Un detalle no menor: los radicales de 2015 ya no son los de la Reforma Universitaria de 1918. No me referiré -en esta oportunidad- a la entrega actual de un partido tradicionalmente moderado, como el radical, a las minoritarias pero poderosas fuerzas de la derecha política. Dejad que los muertos entierren a sus muertos.

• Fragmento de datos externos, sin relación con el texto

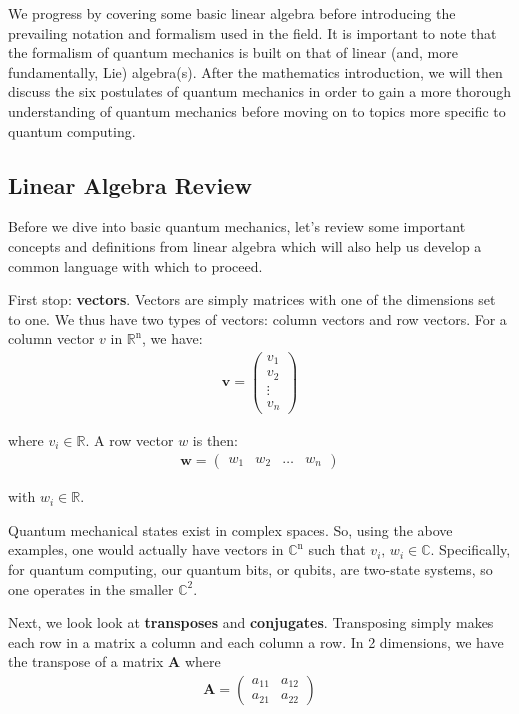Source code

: \documentclass[11pt]{article} %
\begin{document}
We progress by covering some basic linear algebra before introducing the prevailing notation and formalism used in the field. It is important to note that the formalism of quantum mechanics is built on that of linear (and, more fundamentally, Lie) algebra(s). After the mathematics introduction, we will then discuss the six postulates of quantum mechanics in order to gain a more thorough understanding of quantum mechanics before moving on to topics more specific to quantum computing.

\subsection{Linear Algebra Review}
Before we dive into basic quantum mechanics, let's review some important concepts and definitions from linear algebra which will also help us develop a common language with which to proceed.

First stop: \textbf{vectors}. Vectors are simply matrices with one of the dimensions set to one. We thus have two types of vectors: column vectors and row vectors. For a column vector $v$ in $\mathbb{R}^\textrm{n}$, we have:
\begin{align}
    \textbf{v} =
    \begin{pmatrix}
        v_1 \\
        v_2 \\
        \vdots \\
        v_n
    \end{pmatrix} \nonumber
\end{align}

\noindent where $v_i \in \mathbb{R}$. A row vector $w$ is then:
\begin{align}
    \textbf{w} =
    \begin{pmatrix}
        w_1 & w_2 & \hdots & w_n
    \end{pmatrix} \nonumber
\end{align}

\noindent with $w_i \in \mathbb{R}$.

Quantum mechanical states exist in complex spaces. So, using the above examples, one would actually have vectors in $\mathbb{C}^\textrm{n}$ such that $v_i,\,w_i \in \mathbb{C}$. Specifically, for quantum computing, our quantum bits, or qubits, are two-state systems, so one operates in the smaller $\mathbb{C}^\textrm{2}$.

Next, we look look at \textbf{transposes} and \textbf{conjugates}. Transposing simply makes each row in a matrix a column and each column a row. In 2 dimensions, we have the transpose of a matrix \textbf{A} where
\begin{align}
    \textbf{A} =
    \begin{pmatrix}
        a_{11} & a_{12} \\
        a_{21} & a_{22}
    \end{pmatrix} \nonumber
\end{align}
\end{document}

Me detendré por el contrario en algo que ocurrió una semana después de la contienda nacional que forzó el balotaje. Como si fuera una advertencia de lo que estaba por venir, el día de todos los santos aparecieron grupos de argentinos disfrazados de zombis, de brujas, de calaveras. Iluminaban calabazas festejando una fiesta que no es nuestra sino de quienes han expoliado sistemáticamente a los pueblos sobre los que avanzan. ¡En la Argentina se comenzó a festejar Halloween! Al recordar esa explosión de festividad foránea lo experimento casi como una premonición de lo que estaba por suceder a nivel político.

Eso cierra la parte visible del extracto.